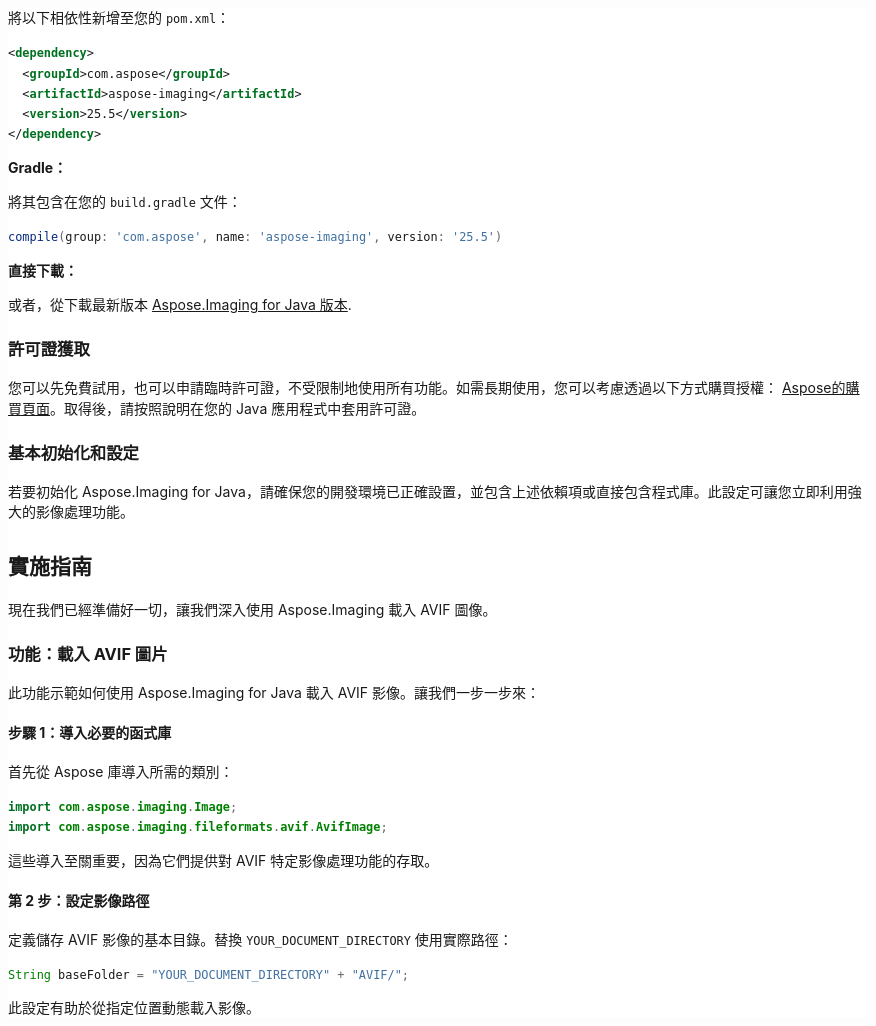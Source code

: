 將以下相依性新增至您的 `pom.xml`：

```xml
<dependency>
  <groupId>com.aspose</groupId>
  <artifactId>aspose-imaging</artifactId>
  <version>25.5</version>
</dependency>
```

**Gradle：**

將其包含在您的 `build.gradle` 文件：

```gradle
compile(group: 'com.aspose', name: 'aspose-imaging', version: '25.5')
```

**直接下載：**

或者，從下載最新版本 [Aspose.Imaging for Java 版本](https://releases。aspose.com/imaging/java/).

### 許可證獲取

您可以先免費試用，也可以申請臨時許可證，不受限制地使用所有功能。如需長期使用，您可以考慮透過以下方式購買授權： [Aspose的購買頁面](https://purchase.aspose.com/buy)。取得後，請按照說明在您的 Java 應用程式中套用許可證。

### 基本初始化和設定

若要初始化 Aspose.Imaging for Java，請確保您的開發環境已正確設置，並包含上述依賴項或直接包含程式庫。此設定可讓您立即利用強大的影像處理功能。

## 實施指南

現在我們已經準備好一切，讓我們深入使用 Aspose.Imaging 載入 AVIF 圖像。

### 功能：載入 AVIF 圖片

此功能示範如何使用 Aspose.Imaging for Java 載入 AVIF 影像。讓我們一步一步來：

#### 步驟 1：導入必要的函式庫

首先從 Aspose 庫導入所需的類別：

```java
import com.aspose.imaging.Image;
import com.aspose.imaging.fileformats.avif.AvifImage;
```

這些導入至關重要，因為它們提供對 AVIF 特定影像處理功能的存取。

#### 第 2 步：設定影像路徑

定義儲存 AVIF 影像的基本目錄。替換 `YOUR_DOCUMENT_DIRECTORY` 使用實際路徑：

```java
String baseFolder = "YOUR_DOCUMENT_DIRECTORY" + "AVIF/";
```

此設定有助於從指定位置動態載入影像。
________
Please copy the data above exactly; the pictures do not belong in the copy.

▸ **Result of the task**:
Source code

: 將以下相依性新增至您的 `pom.xml`：

```xml
<dependency>
  <groupId>com.aspose</groupId>
  <artifactId>aspose-imaging</artifactId>
  <version>25.5</version>
</dependency>
```

**Gradle：**

將其包含在您的 `build.gradle` 文件：

```gradle
compile(group: 'com.aspose', name: 'aspose-imaging', version: '25.5')
```

**直接下載：**

或者，從下載最新版本 [Aspose.Imaging for Java 版本](https://releases。aspose.com/imaging/java/).

### 許可證獲取

您可以先免費試用，也可以申請臨時許可證，不受限制地使用所有功能。如需長期使用，您可以考慮透過以下方式購買授權： [Aspose的購買頁面](https://purchase.aspose.com/buy)。取得後，請按照說明在您的 Java 應用程式中套用許可證。

### 基本初始化和設定

若要初始化 Aspose.Imaging for Java，請確保您的開發環境已正確設置，並包含上述依賴項或直接包含程式庫。此設定可讓您立即利用強大的影像處理功能。

## 實施指南

現在我們已經準備好一切，讓我們深入使用 Aspose.Imaging 載入 AVIF 圖像。

### 功能：載入 AVIF 圖片

此功能示範如何使用 Aspose.Imaging for Java 載入 AVIF 影像。讓我們一步一步來：

#### 步驟 1：導入必要的函式庫

首先從 Aspose 庫導入所需的類別：

```java
import com.aspose.imaging.Image;
import com.aspose.imaging.fileformats.avif.AvifImage;
```

這些導入至關重要，因為它們提供對 AVIF 特定影像處理功能的存取。

#### 第 2 步：設定影像路徑

定義儲存 AVIF 影像的基本目錄。替換 `YOUR_DOCUMENT_DIRECTORY` 使用實際路徑：

```java
String baseFolder = "YOUR_DOCUMENT_DIRECTORY" + "AVIF/";
```

此設定有助於從指定位置動態載入影像。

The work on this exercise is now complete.